ESTELLE.—¿Qué? ¿Mía? ¿Quién de ustedes se atrevería a decir que yo soy su agua pura? A ustedes no se les puede engañar; ustedes saben que yo soy una basura, un desperdicio... Piensa en mí, Pedro, piensa solo en mí; defiéndeme. Mientras que tú piensas: agua pura, querida agua pura, solo estaré a medias en este lugar, solo a medias seré culpable, seré agua pura allí contigo. Mira, está colorada como un tomate. Pero, vamos, si es imposible; lo que nos habremos reído de ella juntos. ¿Qué melodía es esa que tanto me gustaba? ¡Ah, sí!... Es «Saint Louis Blues»... Bueno, bueno, bailad.

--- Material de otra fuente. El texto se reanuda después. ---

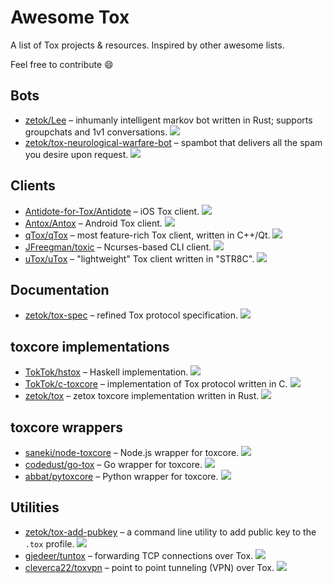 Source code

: # Awesome Tox

A list of Tox projects & resources. Inspired by other awesome lists.

Feel free to contribute :smile:

## Bots

* [zetok/Lee](https://github.com/zetok/Lee) – inhumanly intelligent markov bot written in Rust; supports groupchats and 1v1 conversations. [<img src="https://travis-ci.org/zetok/Lee.svg?branch=master">](https://travis-ci.org/zetok/Lee)
* [zetok/tox-neurological-warfare-bot](https://github.com/zetok/tox-neurological-warfare-bot) – spambot that delivers all the spam you desire upon request. [<img src="https://travis-ci.org/zetok/tox-neurological-warfare-bot.svg?branch=master">](https://travis-ci.org/zetok/tox-neurological-warfare-bot)

## Clients

* [Antidote-for-Tox/Antidote](https://github.com/Antidote-for-Tox/Antidote) – iOS Tox client. [<img src="https://travis-ci.org/Antidote-for-Tox/Antidote.svg?branch=master">](https://travis-ci.org/Antidote-for-Tox/Antidote)
* [Antox/Antox](https://github.com/Antox/Antox) – Android Tox client. [<img src="https://travis-ci.org/Antox/Antox.svg?branch=master">](https://travis-ci.org/Antox/Antox)
* [qTox/qTox](https://github.com/qTox/qTox) – most feature-rich Tox client, written in C++/Qt. [<img src="https://travis-ci.org/qTox/qTox.svg?branch=master">](https://travis-ci.org/qTox/qTox)
* [JFreegman/toxic](https://github.com/JFreegman/toxic) – Ncurses-based CLI client. [<img src="https://travis-ci.org/JFreegman/toxic.svg?branch=master">](https://travis-ci.org/JFreegman/toxic)
* [uTox/uTox](https://github.com/uTox/uTox) – "lightweight" Tox client written in "STR8C". [<img src="https://travis-ci.org/uTox/uTox.svg?branch=master">](https://travis-ci.org/uTox/uTox)

## Documentation

* [zetok/tox-spec](https://github.com/zetok/tox-spec) – refined Tox protocol specification. [<img src="https://travis-ci.org/zetok/tox-spec.svg?branch=master">](https://travis-ci.org/zetok/tox-spec)

## toxcore implementations

* [TokTok/hstox](https://github.com/TokTok/hstox) – Haskell implementation. [<img src="https://travis-ci.org/TokTok/hstox.svg?branch=master">](https://travis-ci.org/TokTok/hstox)
* [TokTok/c-toxcore](https://github.com/TokTok/c-toxcore) – implementation of Tox protocol written in C. [<img src="https://travis-ci.org/TokTok/c-toxcore.svg?branch=master">](https://travis-ci.org/TokTok/c-toxcore)
* [zetok/tox](https://github.com/zetok/tox) – zetox toxcore implementation written in Rust. [<img src="https://travis-ci.org/zetok/tox.svg?branch=master">](https://travis-ci.org/zetok/tox)

## toxcore wrappers

* [saneki/node-toxcore](https://github.com/saneki/node-toxcore) – Node.js wrapper for toxcore. [<img src="https://travis-ci.org/saneki/node-toxcore.svg?branch=master">](https://travis-ci.org/saneki/node-toxcore)
* [codedust/go-tox](https://github.com/codedust/go-tox) – Go wrapper for toxcore. [<img src="https://travis-ci.org/codedust/go-tox.svg?branch=master">](https://travis-ci.org/codedust/go-tox)
* [abbat/pytoxcore](https://github.com/abbat/pytoxcore) – Python wrapper for toxcore. [<img src="https://travis-ci.org/abbat/pytoxcore.svg?branch=master">](https://travis-ci.org/abbat/pytoxcore)

## Utilities

* [zetok/tox-add-pubkey](https://github.com/zetok/tox-add-pubkey) – a command line utility to add public key to the `.tox` profile. [<img src="https://travis-ci.org/zetok/tox-add-pubkey.svg?branch=master">](https://travis-ci.org/zetok/tox-add-pubkey)
* [gjedeer/tuntox](https://github.com/gjedeer/tuntox) – forwarding TCP connections over Tox. [<img src="https://travis-ci.org/gjedeer/tuntox.svg?branch=master">](https://travis-ci.org/gjedeer/tuntox)
* [cleverca22/toxvpn](https://github.com/cleverca22/toxvpn) – point to point tunneling (VPN) over Tox. [<img src="https://travis-ci.org/cleverca22/toxvpn.svg?branch=master">](https://travis-ci.org/cleverca22/toxvpn)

Garcin, cómo se divertiría si pudiera verla. Ella no sabrá nunca que yo la miro ahora. Sí, te veo, te veo, despeinada, la cara descompuesta, los pisotones... Es para morirse de risa. ¡Ale, vamos! ¡Más de prisa! ¡Más de prisa aún! Él tira de ella, la empuja. Es una porquería. ¡Más de prisa! Él me decía siempre: «Tú eres tan ligera...» ¡Ale, vamos! ¡Vamos! (Baila mientras habla.) Ya te digo que te estoy mirando. A ella le da igual; baila a través de mi mirada.
¡Nuestra querida Estelle! ¿Así que nuestra querida Estelle? No, cállate. Ni siquiera has derramado una lágrima en el funeral. Ella le ha dicho:
«Nuestra querida Estelle.» Tiene la poca vergüenza de hablarle de mí.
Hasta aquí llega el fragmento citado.